Material shown:
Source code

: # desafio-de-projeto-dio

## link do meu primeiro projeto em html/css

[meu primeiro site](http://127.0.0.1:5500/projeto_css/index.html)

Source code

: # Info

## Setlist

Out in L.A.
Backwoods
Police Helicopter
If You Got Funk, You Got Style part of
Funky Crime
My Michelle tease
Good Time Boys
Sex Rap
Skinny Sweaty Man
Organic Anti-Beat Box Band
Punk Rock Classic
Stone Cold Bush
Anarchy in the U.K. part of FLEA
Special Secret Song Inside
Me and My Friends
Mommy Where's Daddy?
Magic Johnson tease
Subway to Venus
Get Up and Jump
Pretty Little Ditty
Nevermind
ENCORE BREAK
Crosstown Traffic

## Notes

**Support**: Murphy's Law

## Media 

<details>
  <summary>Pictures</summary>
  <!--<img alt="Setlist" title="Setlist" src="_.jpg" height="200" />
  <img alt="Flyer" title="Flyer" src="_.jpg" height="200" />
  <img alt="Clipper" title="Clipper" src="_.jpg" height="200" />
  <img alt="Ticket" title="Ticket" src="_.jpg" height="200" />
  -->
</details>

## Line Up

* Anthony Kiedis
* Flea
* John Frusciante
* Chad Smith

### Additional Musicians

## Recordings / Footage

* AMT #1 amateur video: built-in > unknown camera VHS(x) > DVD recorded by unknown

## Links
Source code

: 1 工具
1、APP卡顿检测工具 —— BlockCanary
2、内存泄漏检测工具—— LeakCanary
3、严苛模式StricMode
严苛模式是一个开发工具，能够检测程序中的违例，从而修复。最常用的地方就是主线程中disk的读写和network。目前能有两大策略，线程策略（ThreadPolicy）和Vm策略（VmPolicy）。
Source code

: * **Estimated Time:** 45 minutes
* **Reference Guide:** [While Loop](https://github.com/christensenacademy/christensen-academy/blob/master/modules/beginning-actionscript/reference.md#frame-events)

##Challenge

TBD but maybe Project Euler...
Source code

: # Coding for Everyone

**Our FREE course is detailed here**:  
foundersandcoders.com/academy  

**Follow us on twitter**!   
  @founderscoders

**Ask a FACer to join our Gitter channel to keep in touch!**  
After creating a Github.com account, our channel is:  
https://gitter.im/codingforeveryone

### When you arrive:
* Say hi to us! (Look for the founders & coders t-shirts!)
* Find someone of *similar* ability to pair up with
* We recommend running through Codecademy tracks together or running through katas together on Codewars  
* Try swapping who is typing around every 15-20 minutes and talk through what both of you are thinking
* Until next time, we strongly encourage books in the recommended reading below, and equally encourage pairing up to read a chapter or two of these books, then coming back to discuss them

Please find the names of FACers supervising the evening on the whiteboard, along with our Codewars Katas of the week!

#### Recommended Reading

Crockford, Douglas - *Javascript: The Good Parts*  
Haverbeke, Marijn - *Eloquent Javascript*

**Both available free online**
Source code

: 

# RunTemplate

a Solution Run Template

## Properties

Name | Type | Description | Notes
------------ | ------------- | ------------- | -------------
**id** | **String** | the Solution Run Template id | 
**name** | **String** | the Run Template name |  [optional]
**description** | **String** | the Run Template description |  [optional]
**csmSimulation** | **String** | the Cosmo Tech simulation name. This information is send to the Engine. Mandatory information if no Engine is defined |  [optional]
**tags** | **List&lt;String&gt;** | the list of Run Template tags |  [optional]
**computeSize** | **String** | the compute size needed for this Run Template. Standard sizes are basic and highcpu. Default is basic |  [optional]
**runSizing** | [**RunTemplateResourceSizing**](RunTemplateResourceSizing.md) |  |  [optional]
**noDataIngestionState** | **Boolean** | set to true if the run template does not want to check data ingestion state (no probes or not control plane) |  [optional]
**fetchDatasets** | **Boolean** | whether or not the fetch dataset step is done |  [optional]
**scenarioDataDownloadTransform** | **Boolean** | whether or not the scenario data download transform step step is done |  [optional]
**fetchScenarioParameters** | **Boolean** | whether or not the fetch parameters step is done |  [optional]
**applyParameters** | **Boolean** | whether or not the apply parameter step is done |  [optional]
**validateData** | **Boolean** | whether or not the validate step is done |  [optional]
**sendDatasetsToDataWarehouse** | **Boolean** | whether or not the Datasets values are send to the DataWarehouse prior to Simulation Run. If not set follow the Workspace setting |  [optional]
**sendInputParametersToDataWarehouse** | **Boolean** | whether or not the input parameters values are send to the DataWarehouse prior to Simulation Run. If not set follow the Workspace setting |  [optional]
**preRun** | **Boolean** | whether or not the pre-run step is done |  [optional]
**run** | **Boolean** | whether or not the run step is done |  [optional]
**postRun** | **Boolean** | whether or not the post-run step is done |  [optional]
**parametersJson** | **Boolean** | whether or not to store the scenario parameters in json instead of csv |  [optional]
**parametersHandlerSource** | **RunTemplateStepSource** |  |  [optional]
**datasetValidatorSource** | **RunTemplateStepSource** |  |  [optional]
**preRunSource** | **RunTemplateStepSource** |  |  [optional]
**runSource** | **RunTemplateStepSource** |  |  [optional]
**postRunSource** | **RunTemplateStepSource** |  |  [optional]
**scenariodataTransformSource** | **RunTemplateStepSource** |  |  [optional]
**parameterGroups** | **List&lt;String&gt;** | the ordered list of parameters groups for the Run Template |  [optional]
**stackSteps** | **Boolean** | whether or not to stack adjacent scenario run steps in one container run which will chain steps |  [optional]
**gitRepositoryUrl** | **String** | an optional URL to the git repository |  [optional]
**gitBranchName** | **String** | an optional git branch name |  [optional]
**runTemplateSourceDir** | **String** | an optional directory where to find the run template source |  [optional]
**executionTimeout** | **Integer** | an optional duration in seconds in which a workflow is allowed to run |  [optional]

Try it:
From the records above, copy out the line with "not the input", the line with "not the run", and every line between them, word for word.

Output of the exercise:
**sendInputParametersToDataWarehouse** | **Boolean** | whether or not the input parameters values are send to the DataWarehouse prior to Simulation Run. If not set follow the Workspace setting |  [optional]
**preRun** | **Boolean** | whether or not the pre-run step is done |  [optional]
**run** | **Boolean** | whether or not the run step is done |  [optional]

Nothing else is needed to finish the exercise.